More importantly for Jesse, the inflation-adjusted poverty exemption means he will pay significantly less before he qualifies for loan forgiveness than the Department explains in its illustration. If Jesse made his loan payments under the existing IBR plan (linked to 15 percent of his income with 25-year loan forgiveness), he would pay a whopping $45,389 less than what the Department of Education shows. Under the proposed PAYE plan (tied to 10 percent of income with 20-year loan forgiveness) he would pay only $2,935 over the course of twenty years. That is $18,231 below the amount that the Department of Education shows in its illustration. Click here to compare our figures with those released by the Department.

Since the recently-released regulations are not yet final, we hope the Department will address both issues – the poverty exemption calculation and the swelling size of Jesse’s loan balance – in its subsequent release. The Obama Administration should be forthcoming about accrued interest and the actual amount of debt forgiven under IBR and PAYE, and its examples should reflect the inflationary increases in the poverty exemption that are required by law.

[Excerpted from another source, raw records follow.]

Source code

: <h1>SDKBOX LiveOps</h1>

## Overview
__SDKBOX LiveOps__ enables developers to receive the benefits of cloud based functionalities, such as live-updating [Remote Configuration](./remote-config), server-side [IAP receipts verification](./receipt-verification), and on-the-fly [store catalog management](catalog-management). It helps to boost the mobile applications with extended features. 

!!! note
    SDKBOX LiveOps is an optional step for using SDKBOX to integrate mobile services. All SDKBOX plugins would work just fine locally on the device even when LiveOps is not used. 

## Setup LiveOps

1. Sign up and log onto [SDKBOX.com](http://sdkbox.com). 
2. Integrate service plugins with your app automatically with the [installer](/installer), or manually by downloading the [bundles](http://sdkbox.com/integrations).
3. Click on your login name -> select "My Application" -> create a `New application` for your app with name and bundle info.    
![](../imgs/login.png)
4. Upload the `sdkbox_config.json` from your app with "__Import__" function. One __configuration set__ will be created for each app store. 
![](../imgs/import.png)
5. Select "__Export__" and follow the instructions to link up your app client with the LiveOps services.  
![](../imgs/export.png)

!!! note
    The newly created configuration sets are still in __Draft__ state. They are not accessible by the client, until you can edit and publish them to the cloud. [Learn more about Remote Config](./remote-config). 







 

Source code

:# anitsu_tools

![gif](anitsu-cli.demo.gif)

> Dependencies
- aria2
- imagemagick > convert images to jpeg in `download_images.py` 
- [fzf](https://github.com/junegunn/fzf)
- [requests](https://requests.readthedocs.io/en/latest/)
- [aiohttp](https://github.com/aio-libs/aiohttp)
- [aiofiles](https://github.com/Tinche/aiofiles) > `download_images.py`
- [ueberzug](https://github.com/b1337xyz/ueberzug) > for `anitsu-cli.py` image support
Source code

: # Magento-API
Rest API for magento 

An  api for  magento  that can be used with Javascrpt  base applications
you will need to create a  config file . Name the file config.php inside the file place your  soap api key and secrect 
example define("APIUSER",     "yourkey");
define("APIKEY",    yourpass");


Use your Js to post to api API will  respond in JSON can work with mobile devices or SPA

On a final note, the proposed regulations show the PAYE plan will cost taxpayers $2.1 billion over the next 10 years. That’s because the Department believes 1.67 million borrowers will be eligible for and choose the PAYE plan. Some 400,000 of them will get loan forgiveness worth an average of $41,000 on original loan balances of $39,500.

That is effectively a $41,000 grant. It is also four times more than what the average four-year Pell Grant recipient receives in grant aid. That is exactly the kind of number the Department of Education should be talking about.